Politico: Say, remember when Obama was popular?
posted at 10:41 am on March 11, 2013 by Ed Morrissey
Actually, it didn’t seem all that long ago. After the election gave him a second term, the media talked about Barack Obama’s mandate for a progressive second-term agenda. When he got tax hikes in the New Year’s Day budget showdown, the media and his fellow Democrats considered him unstoppable. The big question was whether House Republicans would self-immolate by attempting to be an opposition party to Obama the Great.
Suddenly, we’re now seeing stories like this from Politico that paint Obama as an obstacle for Democrats, not Republicans:
President Barack Obama says he’s ready to do whatever it takes to help Democrats win the House next year — a feat that could make the difference between limping to the end of his presidency and going out with a bang.
But some Democratic candidates and operatives in the districts on which control of the House will hinge said in interviews with POLITICO that the message and issues Obama has emphasized since the election are creating a difficult political headwind for them.
Obama’s political choices, they say, reflect a tone-deafness to the challenges they face competing for moderate and conservative-leaning seats.
It’s not just the House where Democrats have begun to worry about Obama’s overreach on a progressive agenda.

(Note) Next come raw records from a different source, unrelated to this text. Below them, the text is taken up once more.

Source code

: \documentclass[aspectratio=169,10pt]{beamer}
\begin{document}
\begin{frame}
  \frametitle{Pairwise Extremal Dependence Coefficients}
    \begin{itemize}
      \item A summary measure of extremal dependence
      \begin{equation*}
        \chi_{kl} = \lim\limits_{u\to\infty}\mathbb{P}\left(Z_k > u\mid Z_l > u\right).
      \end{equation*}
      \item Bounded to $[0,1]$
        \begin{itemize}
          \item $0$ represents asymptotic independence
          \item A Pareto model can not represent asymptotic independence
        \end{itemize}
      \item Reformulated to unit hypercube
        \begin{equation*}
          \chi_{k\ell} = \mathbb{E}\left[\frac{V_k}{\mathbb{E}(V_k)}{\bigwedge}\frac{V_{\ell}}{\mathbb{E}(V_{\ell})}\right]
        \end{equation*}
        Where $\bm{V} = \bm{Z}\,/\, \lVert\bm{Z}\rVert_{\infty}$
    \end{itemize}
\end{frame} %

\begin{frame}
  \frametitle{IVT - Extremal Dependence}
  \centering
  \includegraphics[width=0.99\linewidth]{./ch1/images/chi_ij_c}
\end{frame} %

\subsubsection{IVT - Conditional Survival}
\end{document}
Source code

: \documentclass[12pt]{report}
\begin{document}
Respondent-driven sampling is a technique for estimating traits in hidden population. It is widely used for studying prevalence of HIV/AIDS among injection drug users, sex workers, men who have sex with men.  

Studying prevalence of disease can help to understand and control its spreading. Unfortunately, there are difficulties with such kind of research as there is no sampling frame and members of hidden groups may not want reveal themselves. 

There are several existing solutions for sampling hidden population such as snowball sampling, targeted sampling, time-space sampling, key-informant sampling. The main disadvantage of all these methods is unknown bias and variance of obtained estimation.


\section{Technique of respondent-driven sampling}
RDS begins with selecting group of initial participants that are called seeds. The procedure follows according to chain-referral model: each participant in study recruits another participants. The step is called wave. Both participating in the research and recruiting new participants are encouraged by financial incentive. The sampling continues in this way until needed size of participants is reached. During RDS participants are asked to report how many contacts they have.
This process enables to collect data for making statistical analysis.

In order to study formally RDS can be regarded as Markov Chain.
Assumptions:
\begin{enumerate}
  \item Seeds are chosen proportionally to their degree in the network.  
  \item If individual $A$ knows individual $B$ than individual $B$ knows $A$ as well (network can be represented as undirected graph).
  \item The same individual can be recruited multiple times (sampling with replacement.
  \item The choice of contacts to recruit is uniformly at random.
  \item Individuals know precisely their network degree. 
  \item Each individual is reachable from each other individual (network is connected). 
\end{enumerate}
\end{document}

In another article today, Politico also reports that the first Senate budget in four years will offer little support for that agenda in a chamber controlled by his own party:
Paying a price for his indifference, President Barack Obama is expected to get little or none of the extra money for health care and Wall Street reforms that the administration has been seeking in a six-month stopgap spending bill coming to the Senate floor this week.
Bipartisan Senate talks continued through the weekend in hopes of filing final legislation late Monday afternoon. Action by Congress is needed before March 27 to avert a government shutdown and the measure stands to greatly influence how agencies operate in the wake of the across-the-board cuts ordered under sequestration.
The White House had wanted $949 million added within the Department of Health and Human Services to help lay the groundwork for setting up state health-care exchanges to begin enrollment next fall. Smaller plus-ups were also proposed for the Commodity Futures Trading Commission and Securities and Exchange Commission, both affected by the recent cuts.
House Republicans refused to include any of these requests in their version of the stopgap bill adopted last week. Senate Democrats are now taking the same path given the weakness of Obama’s response and their need to pick up Republican votes.
Indeed, a statement of administration policy last week on the House bill said only that the White House was “deeply concerned” with the House bill and never even hinted of using the president’s veto leverage. This ceded effective control to Republicans and led Democrats to turn their focus more to protecting long-standing priorities such as investments in transportation or programs like Head Start for low-income children.
Two issues are probably at work, neither of them good for Democrats or Obama. First, there has been a real sense that Obama overreached on tax hikes and partisan warfare to get them. That’s not unlike the first two years of Obama’s presidency, when he tried to marginalize and humiliate the already-marginalized Republicans by allowing Nancy Pelosi and Harry Reid to lock them out of the deliberations for the stimulus package, and to a lesser extent ObamaCare later. That resulted in a huge voter backlash in the 2010 midterms, which Reid at least seems to remember.
Second, the fallout from the Nightmare on Sequester Street pratfall must have Democrats worried plenty. After promising that the world would come to an end if the rate of increased federal spending was reduced by 2.3%, the lack of any real consequences — combined with plenty of examples of foolish government spending — has destroyed Democrats’ credibility in this budget fight. No one’s going to buy these Chicken Little scenarios now in response to Republican budget cuts, and Democrats want to get ahead of the curve now. If Obama wants to follow, fine, but they are not concerned at the moment with whether Obama is on board with this strategy or not.
Perhaps the eulogies for the Republican Party were a bit … premature.